Alors il suffira à César de camper au pied des monts sa machine magique : l’Exoscope, qui par un jeu subtil de miroirs, absorbera l’une après l’autre ces monstrueuses créatures : ainsi leur fera-t-il regagner la boîte à images. Entre-temps, une aventure amoureuse avec la belle Nelly aura réchauffé les amours anciennes d’une jeune étudiante qui partagea avec son maître à l’université quelques moments de bonheur : « L’amour… la fleur du monde ». Bon, il faut bien finir une histoire, mais Aira choisit l’ouverture plutôt que la clôture : « Elle promit d’aller me dire au revoir à l’aéroport », telle est la ph(r)ase terminale. La suite au prochain numéro !
Où le critique sent bien qu’à vouloir raconter l’histoire il n’a rien dit. César Aira nous a transportés dans le seul véhicule à sa portée : le langage. Un prologue lumineux précède ce récit : « Le fil de Macuto » : dans la baie de cette plage caraïbe, le narrateur, qui n’est qu’un scribe besogneux (« je vis de mon métier de traducteur », écrit-il pour tout dire) ayant du mal à joindre les deux bouts, s’invente pour remonter son moral et ses chaussettes un don extraordinaire : apercevant là un câble mystérieux qui plonge dans l’océan et, suivant un « circuit triangulaire », relie deux rochers au large, le conteur omniscient, d’un geste mirifique débroussaillant le chanvre, fait resurgir des profondeurs le coffre des pirates qui, trois siècles plus tôt, écumèrent cette côte : les célèbres « Pirates des Caraïbes » dont le cinéma, comme la bande dessinée, a su s’emparer. Il est le Johnny Depp de cette nouvelle série, et le voilà comblé de richesses. Grâce à quoi, il pourra aux pages suivantes, entreprendre sa domination du monde par clonage. Sauf que « cloner des êtres vivants n’est pas simple comme bonjour », ce qui dit tout du dur métier d’écrire.

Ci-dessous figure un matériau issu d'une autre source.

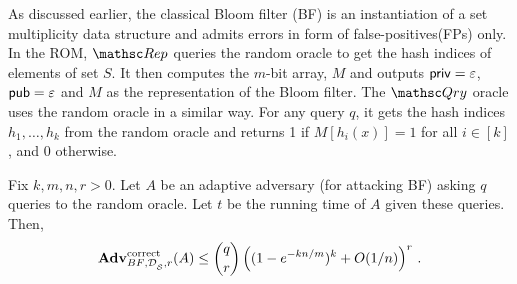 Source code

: As discussed earlier, the classical Bloom filter (BF) is an instantiation of a set multiplicity data structure and admits errors in form of false-positives(FPs) only. In the ROM, $\Rep$ queries the random oracle to get the hash indices of elements of set $S$. It then computes the $m$-bit array, $M$ and outputs ${\sf priv}=\varepsilon$, ${\sf pub} = \varepsilon$ and $M$ as the representation of
the Bloom filter. The $\Qry$ oracle uses the random oracle in a similar way. For any query $q$, it gets the hash indices $h_1, \ldots, h_k$ from the random oracle and returns 1 if $M[h_i(x)]=1$ for all $i\in [k]$, and 0 otherwise.
\begin{theorem}\label{thm3}
Fix $k,m,n,r>0$. Let $A$ be an adaptive adversary (for attacking BF) asking $q$ queries to the random oracle. Let $t$ be the running time of $A$ given these queries. Then, 
\[
\mathrm{\mathbf{Adv}}^{\mathrm{correct}}_{{BF},\mathcal{D}_{{\cal S}}^{},r}(A) \leq  {\dbinom{q}{r}} \left( (1-e^{-kn/m})^k + O(1/n) \right)^r\,.
\]
\end{theorem}

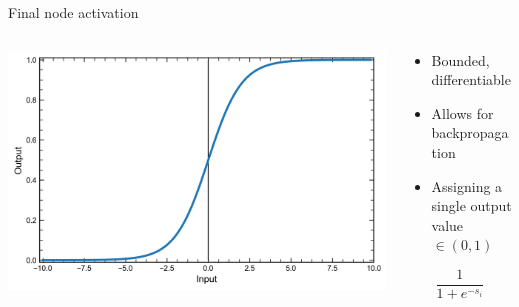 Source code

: \begin{frame}{Final node activation}
    \begin{columns}
        \begin{column}{0.65\textwidth}
            \includegraphics[width=\textwidth]{sigmoid}
        \end{column}
        \begin{column}{0.5\textwidth}
            \begin{itemize}
                \item Bounded, differentiable
                \item Allows for backpropagation
                \item Assigning a single output value $\in (0,1)$
            \end{itemize}
            \begingroup
            \large
            \begin{equation*}
                \frac{1}{1+e^{-s_i}}
            \end{equation*}
            \endgroup
        \end{column}
    \end{columns}
\end{frame}

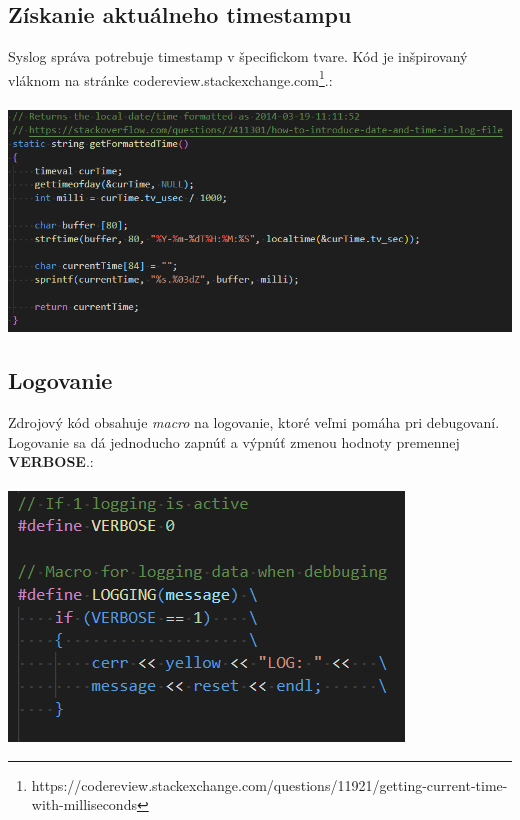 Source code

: \documentclass{article}
\begin{document}
        \newpage

        \subsection{Získanie aktuálneho timestampu}
        Syslog správa potrebuje timestamp v špecifickom tvare. Kód je inšpirovaný vláknom na stránke
        codereview.stackexchange.com\footnote{https://codereview.stackexchange.com/questions/11921/getting-current-time-with-milliseconds}.:\\\\
        \includegraphics[scale=0.6]{timestamp.png}

        \subsection{Logovanie}
        Zdrojový kód obsahuje \emph{macro} na logovanie, ktoré veľmi pomáha pri debugovaní. Logovanie sa dá jednoducho zapnúť a výpnúť zmenou hodnoty
        premennej \textbf{VERBOSE}.:\\\\
        \includegraphics[scale=0.6]{log.png}

        \newpage
\end{document}
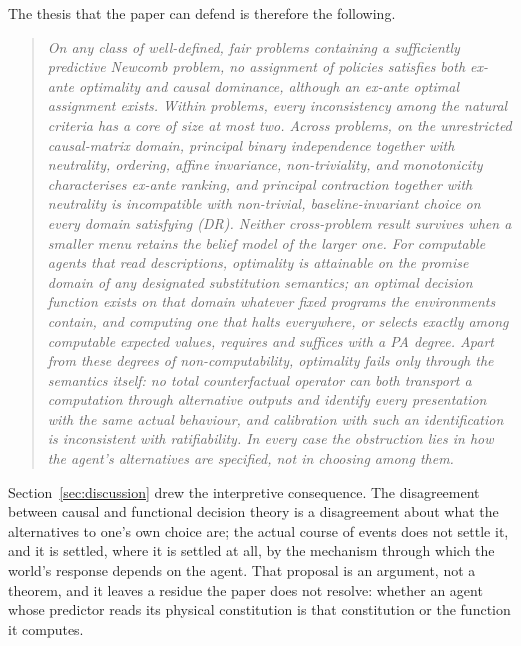 The thesis that the paper can defend is therefore the following.

\begin{quote}
\itshape
On any class of well-defined, fair problems containing a sufficiently predictive Newcomb problem, no
assignment of policies satisfies both ex-ante optimality and causal dominance, although an ex-ante
optimal assignment exists. Within problems, every inconsistency among the natural criteria has a
core of size at most two. Across problems, on the unrestricted causal-matrix domain, principal binary
independence together with neutrality, ordering, affine invariance, non-triviality, and monotonicity
characterises ex-ante ranking, and principal contraction together with neutrality is incompatible
with non-trivial, baseline-invariant choice on every domain satisfying (DR). Neither cross-problem
result survives when a smaller menu retains the belief model of the larger one. For computable agents
that read descriptions, optimality is attainable on the promise domain of any designated substitution
semantics; an optimal decision function exists on that domain whatever fixed programs the
environments contain, and computing one that halts everywhere, or selects exactly among computable
expected values, requires and suffices with a PA degree. Apart from these degrees of
non-computability, optimality fails only through the semantics itself: no total counterfactual operator can both transport a computation
through alternative outputs and identify every presentation with the same actual behaviour, and
calibration with such an identification is inconsistent with ratifiability. In every case the
obstruction lies in how the agent's alternatives are specified, not in choosing among them.
\end{quote}

Section~\ref{sec:discussion} drew the interpretive consequence. The disagreement between causal and
functional decision theory is a disagreement about what the alternatives to one's own choice are;
the actual course of events does not settle it, and it is settled, where it is settled at all, by the
mechanism through which the world's response depends on the agent. That proposal is an argument, not
a theorem, and it leaves a residue the paper does not resolve: whether an agent whose predictor reads
its physical constitution is that constitution or the function it computes.

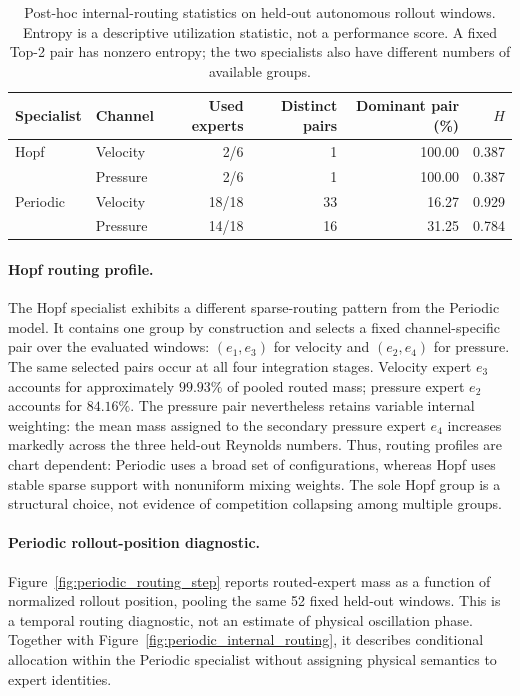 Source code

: \begin{table}[htbp]
\centering
\caption{Post-hoc internal-routing statistics on held-out autonomous rollout
windows. Entropy is a descriptive utilization statistic, not a performance
score. A fixed Top-2 pair has nonzero entropy; the two specialists also have
different numbers of available groups.}
\label{tab:internal_routing_summary}
\small
\setlength{\tabcolsep}{5pt}
\begin{tabular}{@{}llrrrr@{}}
\toprule
Specialist & Channel & Used experts & Distinct pairs & Dominant pair (\%) & $H$ \\
\midrule
Hopf & Velocity & 2/6 & 1 & 100.00 & 0.387 \\
     & Pressure & 2/6 & 1 & 100.00 & 0.387 \\
\addlinespace
Periodic & Velocity & 18/18 & 33 & 16.27 & 0.929 \\
         & Pressure & 14/18 & 16 & 31.25 & 0.784 \\
\bottomrule
\end{tabular}
\end{table}

\paragraph{Hopf routing profile.}
The Hopf specialist exhibits a different sparse-routing pattern from the
Periodic model. It contains one group by construction and selects a fixed
channel-specific pair over the evaluated windows: $(e_1,e_3)$ for velocity
and $(e_2,e_4)$ for pressure. The same selected pairs occur at all four
integration stages. Velocity expert $e_3$ accounts for approximately
$99.93\%$ of pooled routed mass; pressure expert $e_2$ accounts for
$84.16\%$. The pressure pair nevertheless retains variable internal
weighting: the mean mass assigned to the secondary pressure expert $e_4$
increases markedly across the three held-out Reynolds numbers.
Thus, routing profiles are chart dependent: Periodic uses a broad set of
configurations, whereas Hopf uses stable sparse support with nonuniform
mixing weights. The sole Hopf group is a structural choice, not evidence of
competition collapsing among multiple groups.

\paragraph{Periodic rollout-position diagnostic.}
Figure~\ref{fig:periodic_routing_step} reports routed-expert mass as a function
of normalized rollout position, pooling the same 52 fixed held-out windows.
This is a temporal routing diagnostic, not an estimate of physical oscillation
phase. Together with Figure~\ref{fig:periodic_internal_routing}, it describes
conditional allocation within the Periodic specialist without assigning
physical semantics to expert identities.

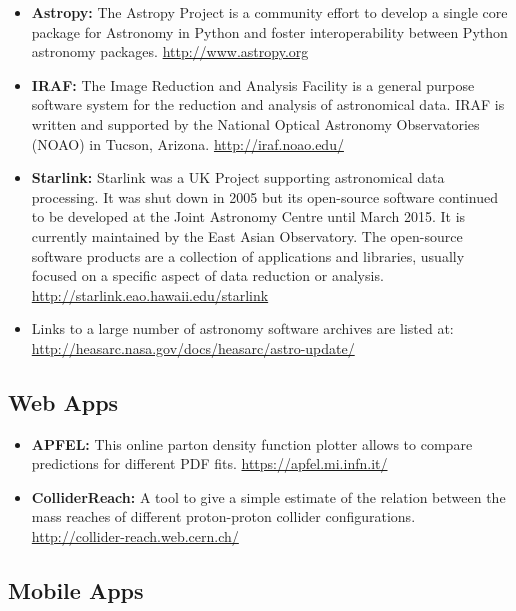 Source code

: \begin{itemize}
\item
  \textbf{Astropy:} The Astropy Project is a community effort to develop
  a single core package for Astronomy in Python and foster
  interoperability between Python astronomy packages.
  \url{http://www.astropy.org}
\item
  \textbf{IRAF:} The Image Reduction and Analysis Facility is a general
  purpose software system for the reduction and analysis of astronomical
  data. IRAF is written and supported by the National Optical Astronomy
  Observatories (NOAO) in Tucson, Arizona. \url{http://iraf.noao.edu/}
\item
  \textbf{Starlink:} Starlink was a UK Project supporting astronomical
  data processing. It was shut down in 2005 but its open-source software
  continued to be developed at the Joint Astronomy Centre until March
  2015. It is currently maintained by the East Asian Observatory. The
  open-source software products are a collection of applications and
  libraries, usually focused on a specific aspect of data reduction or
  analysis. \url{http://starlink.eao.hawaii.edu/starlink}
\item
  Links to a large number of astronomy software archives are listed at:
  \url{http://heasarc.nasa.gov/docs/heasarc/astro-update/}
\end{itemize}

\subsection{Web Apps}\label{web-apps}

\begin{itemize}
\item
  \textbf{APFEL:} This online parton density function plotter allows to
  compare predictions for different PDF fits.
  \url{https://apfel.mi.infn.it/}
\item
  \textbf{ColliderReach:} A tool to give a simple estimate of the
  relation between the mass reaches of different proton-proton collider
  configurations. \url{http://collider-reach.web.cern.ch/}
\end{itemize}

\subsection{Mobile Apps}\label{mobile-apps}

La fantaisie, on l’aura compris, nourrit toutes les pages de ce livre. Et l’humour, la fausse érudition (qui renvoie à la fausse pédanterie d’un Borges), le débridement de l’imaginaire, digne du délire de Raymond Roussel dans sa Poussière de soleils, expressément cité. Ne reculant devant rien puisqu’il est Écrivain, Créateur et Démiurge, tout lui est possible, accessible et vrai. Nous aurons là, en conséquence, un petit livre des plus divertissants, drôle et pimenté, qui laisse aux lèvres un goût de rhum brun – un Diplomático Gran Reserva ? – et l’on se dit, pour finir, qu’on aimerait bien un jour vider quelques godets avec César Aira en contemplant « les eaux capricieuses de la vie ». Et puis qu’est ce livre d’un écrivain qui boude le « Congrès de Littérature » pour opérer un ahurissant voyage autour de sa chambre d’hôtel, sinon le texte plausible d’une communication sur les pouvoirs de l’écriture ? Ce livre séduisant est, en somme, la copie qu’il aura remise à ses examinateurs, pardon, ses lecteurs.